Truckers Say California Law Likely to Make U.S. Supply Chain Crisis Even Worse
Touted as the leftist cure to save gig workers from exploitation, in reality, AB5 is simply a job- and freedom-killing monstrosity. AB5 limits the freedom of California’s workers to be independent contractors. Instead, it forces them to be considered salaried employees, which means the employers are also forced to place them under the existing laws for health insurance, retirement, and a myriad of other regulations concerning full-time employees. While AB5 does exempt some specific occupations from its onerous regulations, the state’s over 70,000 independent truckers were not explicitly among those exemptions in the original bill.
These exempt occupations would include, among others, licensed insurance agents, certain licensed health care professionals, registered securities broker-dealers or investment advisers, direct sales salespersons, real estate licensees, commercial fishermen, workers providing licensed barber or cosmetology services, and others performing work under a contract for professional services, with another business entity, or pursuant to a subcontract in the construction industry.

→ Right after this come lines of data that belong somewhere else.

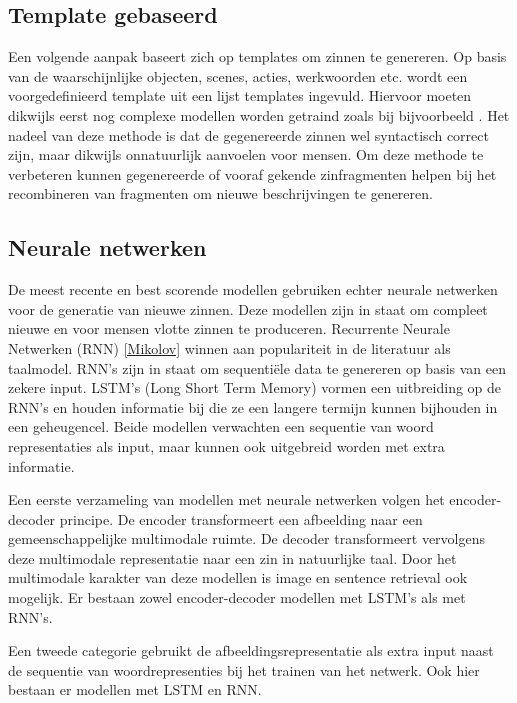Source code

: \subsection{Template gebaseerd}
Een volgende aanpak baseert zich op templates om zinnen te genereren. Op basis van de waarschijnlijke objecten, scenes, acties, werkwoorden etc. wordt een voorgedefinieerd template uit een lijst templates ingevuld.\cite{Yang} Hiervoor moeten dikwijls eerst nog complexe modellen worden getraind zoals bij bijvoorbeeld \cite{Elliott}. Het nadeel van deze methode is dat de gegenereerde zinnen wel syntactisch correct zijn, maar dikwijls onnatuurlijk aanvoelen voor mensen. Om deze methode te verbeteren kunnen gegenereerde of vooraf gekende zinfragmenten helpen bij het recombineren van fragmenten om nieuwe beschrijvingen te genereren. \cite{Mitchell}\cite{Kuznetsova}

\subsection{Neurale netwerken}
De meest recente en best scorende modellen gebruiken echter neurale netwerken voor de generatie van nieuwe zinnen. Deze modellen zijn in staat om compleet nieuwe en voor mensen vlotte zinnen te produceren. Recurrente Neurale Netwerken (RNN) \ref{Mikolov} winnen aan populariteit in de literatuur als taalmodel. RNN's zijn in staat om sequenti\"ele data te genereren op basis van een zekere input. LSTM's (Long Short Term Memory) vormen een uitbreiding op de RNN's en houden informatie bij die ze een langere termijn kunnen bijhouden in een geheugencel. Beide modellen verwachten een sequentie van woord representaties als input, maar kunnen ook uitgebreid worden met extra informatie. \cite{Kiros}\cite{Xu Kul}\cite{Socher} 

Een eerste verzameling van modellen met neurale netwerken volgen het encoder-decoder principe.\cite{Kiros} De encoder transformeert een afbeelding naar een gemeenschappelijke multimodale ruimte. De decoder transformeert vervolgens deze multimodale representatie naar een zin in natuurlijke taal. Door het multimodale karakter van deze modellen is image en sentence retrieval ook mogelijk. Er bestaan zowel encoder-decoder modellen met LSTM's\cite{Kiros} als met RNN's\cite{Karpathy1}\cite{Mao}.

Een tweede categorie gebruikt de afbeeldingsrepresentatie als extra input naast de sequentie van 
woordrepresenties bij het trainen van het netwerk. Ook hier bestaan er modellen met LSTM \cite{Donahue} en RNN\cite{Karpathy}.


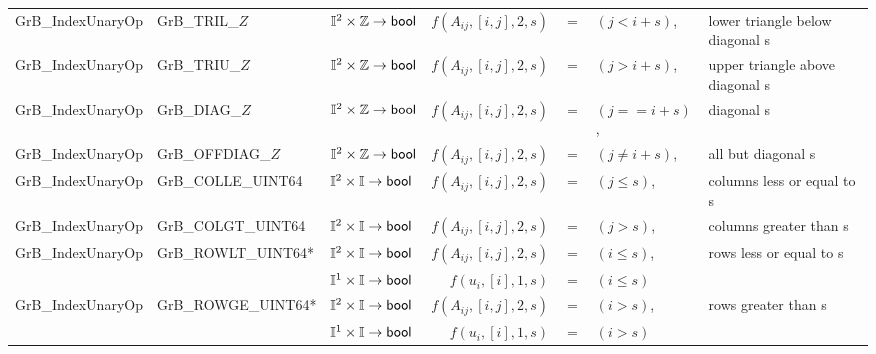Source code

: \begin{landscape}
\begin{table*}
\begin{threeparttable}
\begin{tabular}{l|l|l|rcll}
{\sf GrB\_IndexUnaryOp}   & {\sf GrB\_TRIL\_$Z$}       & $\mathbb{I}^2 \times \mathbb{Z} \rightarrow {\sf bool}$ & $f(A_{ij},[i,j],2,s)$ & $=$ & $(j < i + s)$, & lower triangle below diagonal s \\
{\sf GrB\_IndexUnaryOp}   & {\sf GrB\_TRIU\_$Z$}       & $\mathbb{I}^2 \times \mathbb{Z} \rightarrow {\sf bool}$ & $f(A_{ij},[i,j],2,s)$ & $=$ & $(j > i + s)$, & upper triangle above diagonal s \\
{\sf GrB\_IndexUnaryOp}   & {\sf GrB\_DIAG\_$Z$}       & $\mathbb{I}^2 \times \mathbb{Z} \rightarrow {\sf bool}$ & $f(A_{ij},[i,j],2,s)$ & $=$ & $(j == i + s)$, & diagonal s \\
{\sf GrB\_IndexUnaryOp}   & {\sf GrB\_OFFDIAG\_$Z$}    & $\mathbb{I}^2 \times \mathbb{Z} \rightarrow {\sf bool}$ & $f(A_{ij},[i,j],2,s)$ & $=$ & $(j \neq i + s)$, & all but diagonal s \\

{\sf GrB\_IndexUnaryOp}   & {\sf GrB\_COLLE\_UINT64}   & $\mathbb{I}^2 \times \mathbb{I} \rightarrow {\sf bool}$ & $f(A_{ij},[i,j],2,s)$ & $=$ & $(j \leq s)$, & columns less or equal to s \\
{\sf GrB\_IndexUnaryOp}   & {\sf GrB\_COLGT\_UINT64}   & $\mathbb{I}^2 \times \mathbb{I} \rightarrow {\sf bool}$ & $f(A_{ij},[i,j],2,s)$ & $=$ & $(j > s)$, & columns greater than s \\
{\sf GrB\_IndexUnaryOp}   & {\sf GrB\_ROWLT\_UINT64}*  & $\mathbb{I}^2 \times \mathbb{I} \rightarrow {\sf bool}$ & $f(A_{ij},[i,j],2,s)$ & $=$ & $(i \leq s)$, & rows less or equal to s \\
                          &                            & $\mathbb{I}^1 \times \mathbb{I} \rightarrow {\sf bool}$ & $f(u_{i},[i],1,s)$ & $=$ & $(i \leq s)$  \\
{\sf GrB\_IndexUnaryOp}   & {\sf GrB\_ROWGE\_UINT64}*  & $\mathbb{I}^2 \times \mathbb{I} \rightarrow {\sf bool}$ & $f(A_{ij},[i,j],2,s)$ & $=$ & $(i > s)$, & rows greater than s \\
                          &                            & $\mathbb{I}^1 \times \mathbb{I} \rightarrow {\sf bool}$ & $f(u_{i},[i],1,s)$ & $=$ & $(i > s)$ \\
\hline
                     

\end{tabular}
\end{threeparttable}
\end{table*}
\end{landscape}

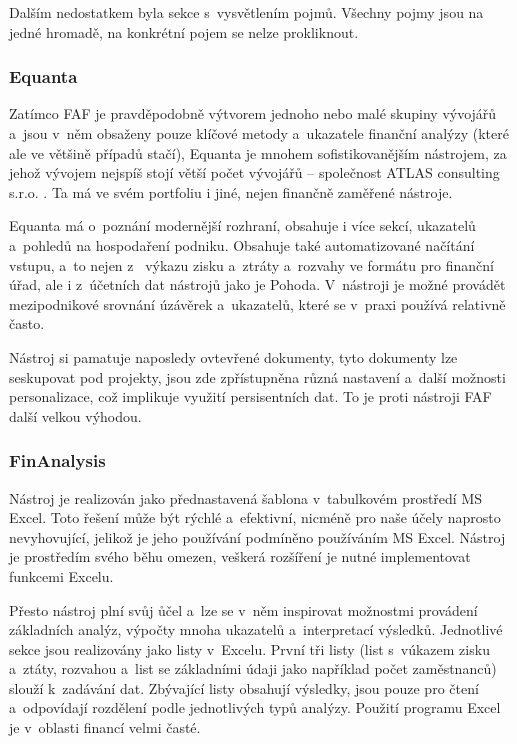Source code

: Dalším nedostatkem byla sekce s~vysvětlením pojmů. Všechny pojmy jsou na jedné hromadě, na konkrétní pojem se nelze prokliknout.


\subsubsection{Equanta}
Zatímco FAF je pravděpodobně výtvorem jednoho nebo malé skupiny vývojářů a~jsou v~něm obsaženy pouze klíčové metody a~ukazatele finanční analýzy (které ale ve většině případů stačí), Equanta je mnohem sofistikovanějším nástrojem, za jehož vývojem nejspíš stojí větší počet vývojářů -- společnost ATLAS consulting s.r.o. . Ta má ve svém portfoliu i jiné, nejen finančně zaměřené nástroje.

Equanta má o~poznání modernější rozhraní, obsahuje i více sekcí, ukazatelů a~pohledů na hospodaření podniku. Obsahuje také automatizované načítání vstupu, a~to nejen z~ výkazu zisku a~ztráty a~rozvahy ve formátu pro finanční úřad, ale i z~účetních dat nástrojů jako je Pohoda. V~nástroji je možné provádět mezipodnikové srovnání úzávěrek a~ukazatelů, které se v~praxi používá relativně často.

Nástroj si pamatuje naposledy ovtevřené dokumenty, tyto dokumenty lze seskupovat pod projekty, jsou zde zpřístupněna různá nastavení a~další možnosti personalizace, což implikuje využití persisentních dat. To je proti nástroji FAF další velkou výhodou. 


\subsubsection{FinAnalysis}
Nástroj je realizován jako přednastavená šablona v~tabulkovém prostředí MS Excel. Toto řešení může být rýchlé a~efektivní, nicméně pro naše účely naprosto nevyhovující, jelikož je jeho používání podmíněno používáním MS Excel. Nástroj je prostředím svého běhu omezen, veškerá rozšíření je nutné implementovat funkcemi Excelu.

Přesto nástroj plní svůj ůčel a~lze se v~něm inspirovat možnostmi provádení základních analýz, výpočty mnoha ukazatelů a~interpretací výsledků. Jednotlivé sekce jsou realizovány jako listy v~Excelu. První tři listy (list s~vúkazem zisku a~ztáty, rozvahou a~list se základními údaji jako například počet zaměstnanců) slouží k~zadávání dat. Zbývající listy obsahují výsledky, jsou pouze pro čtení a~odpovídají rozdělení podle jednotlivých typů analýzy. Použití programu Excel je v~oblasti financí velmi časté.



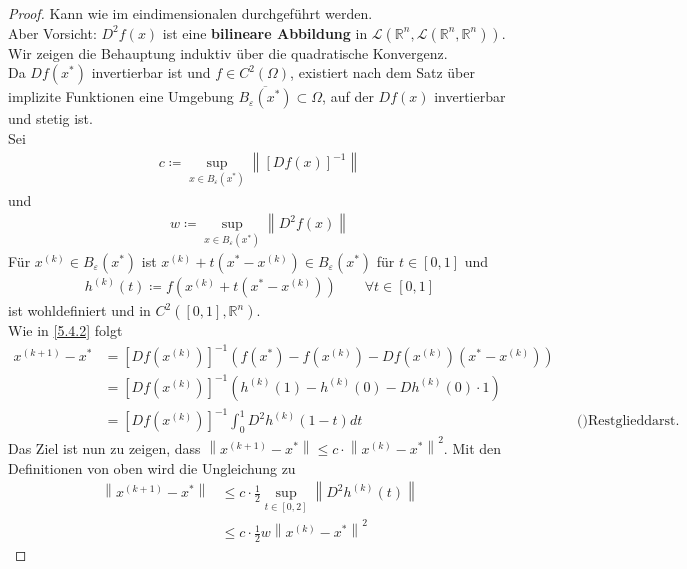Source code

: \documentclass[ngerman,fontsize=11pt, paper=a4, parskip=half, titlepage=true, toc=bib]{scrbook}
\newcommand{\Ren}{\mathds{R}^{n}}
\newcommand{\nn}[1]{\left\| #1 \right\|}
\begin{document}
  \begin{proof}
    Kann wie im eindimensionalen durchgeführt werden.\\
    Aber Vorsicht: $D^2f(x)$ ist eine \textbf{bilineare Abbildung} in 
    $\mathcal{L}(\Ren, \mathcal{L}(\Ren, \Ren))$. \\
    
    Wir zeigen die Behauptung induktiv über die quadratische Konvergenz.\\
    Da $Df(x^{*})$ invertierbar ist und $f\in C^2(\Omega) $,
    existiert nach dem Satz über implizite Funktionen
    eine Umgebung $\overline{B_\varepsilon(x^{*})}\subset \Omega$,
    auf der $Df(x)$ invertierbar und stetig ist.\\
    Sei 
    \begin{gather*}
      c\coloneqq \sup_{x\in B_\varepsilon(x^{*})} \nn{[Df(x)]^{-1}}
    \end{gather*}
    und 
    \begin{gather*}
      w\coloneqq \sup_{x\in B_\varepsilon(x^{*})}\nn{D^2f(x)}
    \end{gather*}
    Für $x^{(k)}\in B_\varepsilon(x^{*}) $ ist $x^{(k)}+t(x^{*}-x^{(k)})\in B_\varepsilon(x^{*})$
    für $t\in [0,1]$ und 
    \begin{gather*}
      h^{(k)}(t) \coloneqq f(x^{(k)}+ t(x^{*}-x^{(k)}))\qquad \forall t\in [0,1]
    \end{gather*}
    ist wohldefiniert und in $C^2([0,1], \Ren)$.\\
    Wie in \ref{5.4.2} folgt 
    \begin{align*}
      x^{(k+1)}-x^{*} &= [Df(x^{(k)})]^{-1}\left(f(x^{*})-f(x^{(k)})-Df(x^{(k)})(x^{*}-x^{(k)})\right)\\
                      &= [Df(x^{(k)})]^{-1}\left( h^{(k)}(1)-h^{(k)}(0)-Dh^{(k)}(0)\cdot 1\right)\\
                      &= [Df(x^{(k)})]^{-1} \int_{0}^{1}D^2h^{(k)}(1-t)dt &&\text{()Restglieddarst. der Taylorentw.)}
    \end{align*}
    Das Ziel ist nun zu zeigen, dass $\nn{x^{(k+1)}-x^{*}} \leq c\cdot \nn{x^{(k)}-x^{*}}^2$.
    Mit den Definitionen von oben wird die Ungleichung zu
    \begin{align}\nonumber
      \nn{x^{(k+1)}-x^{*}} &\leq c\cdot \frac{1}{2} \sup_{t\in[0,2]} \nn{D^2h^{(k)}(t)} \\
                           & \leq c\cdot \frac{1}{2} w\nn{x^{(k)}-x^{*}}^2
                             \label{V.5.5}
    \end{align}

\end{proof}
\end{document}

This led the California Trucking Association to take the exemption fight all the way to the U.S. Supreme Court. Unfortunately, on June 30, the Supreme Court declined to hear the petition. Now, AB5 forces the state’s more than 70,000 independent truckers to decide if they will lose their freedom by becoming an employee, forever park their rigs, or flee the once-Golden State for other gig-friendly states. Some “protection,” huh?
On cue, power-hungry California bureaucrats called for truckers to snitch on their employers. “Drivers, if you believe that you and other colleagues at the same trucking company are being misclassified as independent contractors,” tweets CA’s leftist Labor Commissioner Lilia Garcia-Brower, “you can file a report of labor law violations and request an investigation from our office.” Yeah, that’ll help the supply chain crisis and the economy alright.